Chelsea condemn supporters' chants

    John Terry was an unused substitute as Chelsea drew 1-1 away to Genk in the Champions League.

    Story highlights

    • Chelsea unhappy with chants from club's own fans aimed at QPR's Anton Ferdinand
    • Ferdinand involved in a police investigation into alleged racial abuse by John Terry
    • Chelsea captain Terry denies using a racial slur against Ferdinand
    • Chelsea manager Andre Villas-Boas says he did not hear the chants in Belgium
    Chelsea officials have condemned chants from the English football club's own supporters during Tuesday's European Champions League match away to Belgian team Genk.
    The chanting related to an incident involving Chelsea captain John Terry and Queens Park Rangers' Anton Ferdinand during an English Premier League match between the two teams on October 23.
    Terry is being investigated by London police for alleged racial abuse against Ferdinand. The England captain is accused of using an obscene racial insult -- which has been widely repeated on fan forums thanks to widespread video footage on the Internet -- but denies doing so.
    On Tuesday, Chelsea fans were heard to chant "Anton Ferdinand, you know what you are" during the Group E match at Genk's Cristal Arena.
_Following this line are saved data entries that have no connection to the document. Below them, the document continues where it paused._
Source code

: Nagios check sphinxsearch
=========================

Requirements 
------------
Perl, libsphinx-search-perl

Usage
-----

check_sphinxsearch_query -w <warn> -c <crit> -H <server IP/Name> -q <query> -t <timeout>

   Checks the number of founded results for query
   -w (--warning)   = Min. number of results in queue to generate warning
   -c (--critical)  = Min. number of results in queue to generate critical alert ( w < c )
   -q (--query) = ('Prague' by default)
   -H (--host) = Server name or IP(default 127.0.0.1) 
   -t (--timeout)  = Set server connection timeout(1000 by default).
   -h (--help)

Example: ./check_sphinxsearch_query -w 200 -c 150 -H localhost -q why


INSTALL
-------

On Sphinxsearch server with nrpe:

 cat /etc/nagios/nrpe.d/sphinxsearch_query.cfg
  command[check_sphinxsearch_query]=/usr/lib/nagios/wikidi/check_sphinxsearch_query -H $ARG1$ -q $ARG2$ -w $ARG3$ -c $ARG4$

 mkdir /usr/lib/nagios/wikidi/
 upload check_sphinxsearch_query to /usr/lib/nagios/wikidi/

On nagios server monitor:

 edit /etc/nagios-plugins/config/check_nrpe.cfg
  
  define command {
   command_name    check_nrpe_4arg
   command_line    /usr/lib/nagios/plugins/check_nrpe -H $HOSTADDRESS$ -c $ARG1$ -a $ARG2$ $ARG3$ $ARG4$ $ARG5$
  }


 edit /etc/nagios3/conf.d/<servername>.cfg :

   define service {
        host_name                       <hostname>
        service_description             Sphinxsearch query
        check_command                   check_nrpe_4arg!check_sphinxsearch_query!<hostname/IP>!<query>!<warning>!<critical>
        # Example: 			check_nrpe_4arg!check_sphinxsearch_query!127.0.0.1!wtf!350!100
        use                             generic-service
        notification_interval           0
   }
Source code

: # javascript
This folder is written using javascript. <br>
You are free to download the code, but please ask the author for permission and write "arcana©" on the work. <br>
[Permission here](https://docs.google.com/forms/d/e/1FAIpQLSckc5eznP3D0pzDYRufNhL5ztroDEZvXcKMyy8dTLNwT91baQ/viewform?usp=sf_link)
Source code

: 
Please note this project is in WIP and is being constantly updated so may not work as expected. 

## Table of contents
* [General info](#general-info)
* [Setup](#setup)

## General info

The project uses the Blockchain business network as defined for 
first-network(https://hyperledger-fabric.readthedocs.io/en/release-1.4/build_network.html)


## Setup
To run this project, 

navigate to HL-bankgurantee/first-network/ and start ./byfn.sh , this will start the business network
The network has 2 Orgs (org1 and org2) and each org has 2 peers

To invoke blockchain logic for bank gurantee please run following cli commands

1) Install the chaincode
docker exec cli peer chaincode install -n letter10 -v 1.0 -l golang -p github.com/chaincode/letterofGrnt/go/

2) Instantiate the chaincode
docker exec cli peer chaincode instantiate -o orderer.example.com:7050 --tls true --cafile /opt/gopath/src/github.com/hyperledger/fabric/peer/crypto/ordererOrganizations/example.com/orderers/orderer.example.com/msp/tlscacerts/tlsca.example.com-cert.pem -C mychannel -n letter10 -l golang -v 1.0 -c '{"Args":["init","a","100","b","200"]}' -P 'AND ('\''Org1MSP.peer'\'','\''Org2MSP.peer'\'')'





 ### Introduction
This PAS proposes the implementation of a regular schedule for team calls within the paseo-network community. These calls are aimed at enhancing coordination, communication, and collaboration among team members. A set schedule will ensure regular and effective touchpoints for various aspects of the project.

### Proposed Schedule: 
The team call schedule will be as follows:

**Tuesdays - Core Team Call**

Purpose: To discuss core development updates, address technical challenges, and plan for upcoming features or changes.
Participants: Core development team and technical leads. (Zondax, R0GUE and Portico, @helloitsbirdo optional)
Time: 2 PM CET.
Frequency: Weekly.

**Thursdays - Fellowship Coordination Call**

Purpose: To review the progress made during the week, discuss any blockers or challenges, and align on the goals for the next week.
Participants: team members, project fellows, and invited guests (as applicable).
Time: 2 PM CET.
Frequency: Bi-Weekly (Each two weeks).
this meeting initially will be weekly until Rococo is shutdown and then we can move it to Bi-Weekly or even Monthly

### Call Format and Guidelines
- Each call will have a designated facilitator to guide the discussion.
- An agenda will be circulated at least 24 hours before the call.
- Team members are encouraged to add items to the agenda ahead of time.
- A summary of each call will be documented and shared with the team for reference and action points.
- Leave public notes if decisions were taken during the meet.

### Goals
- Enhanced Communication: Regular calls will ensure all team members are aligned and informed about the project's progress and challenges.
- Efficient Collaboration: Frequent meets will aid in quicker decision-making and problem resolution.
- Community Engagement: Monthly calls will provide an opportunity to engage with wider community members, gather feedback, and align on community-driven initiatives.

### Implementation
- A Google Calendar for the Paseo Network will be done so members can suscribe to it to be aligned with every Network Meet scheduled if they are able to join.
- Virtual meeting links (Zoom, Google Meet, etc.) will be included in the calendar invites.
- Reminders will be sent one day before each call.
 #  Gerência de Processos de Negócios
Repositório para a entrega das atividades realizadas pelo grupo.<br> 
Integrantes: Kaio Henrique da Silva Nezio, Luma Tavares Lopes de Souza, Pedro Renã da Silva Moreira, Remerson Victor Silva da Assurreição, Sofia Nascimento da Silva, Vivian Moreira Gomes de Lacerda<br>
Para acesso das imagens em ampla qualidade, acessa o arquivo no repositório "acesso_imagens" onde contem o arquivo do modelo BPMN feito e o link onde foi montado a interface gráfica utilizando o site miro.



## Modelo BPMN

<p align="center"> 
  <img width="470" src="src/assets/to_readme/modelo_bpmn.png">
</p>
Terry was an unused substitute in the game, which ended in a 1-1 draw.
    "The chanting was wholly inappropriate and we don't condone it," a spokesman for four-time English champions Chelsea said in a statement.
    The west London club's Portuguese manager Andre Villas-Boas told a post-match press conference he had not heard the chants because he had been focused on the game.
    "I was concentrating on the game," the 34-year-old said. British newspaper the Daily Telegraph reported that when Villas-Boas was informed of the incident, he responded: "I have nothing to say on that."
    A British organization aimed at ridding the game of racism and inequality has called for Chelsea to apologize to anyone offended by the chants in Belgium, and for European football's ruling body to investigate.
    "As with all incidents of abuse in European competition, it is under the jurisdiction of UEFA to determine whether action will be taken," Kick It Out chairman Herman Ouseley said on its official website.
    "There is also a duty and obligation for Chelsea to do likewise. We'd urge the club to warn supporters of their conduct before future fixtures, look to identify who was involved, and apologize to Anton Ferdinand on behalf of supporters everywhere who found the chant deplorable."
    Former Sunderland and West Ham defender Ferdinand gave a statement regarding the issue to the English Football Association on Monday.
    "I have very strong feelings on the matter," the 26-year-old younger brother of England international Rio Ferdinand later said in his only public comment so far.
    "But in the interests of fairness and not wishing to prejudice what I am sure will be a very thorough inquiry by the FA, this will be my last comment on the subject until the inquiry is concluded."
    Terry, 30, issued his own statement immediately after the QPR match. He denied using a racial slur and claimed the issue had been a misunderstanding.
    "I thought Anton was accusing me of using a racist slur against him," he said. "I responded aggressively, saying that I never used that term. I would never say such a thing, and I'm saddened that people would think so."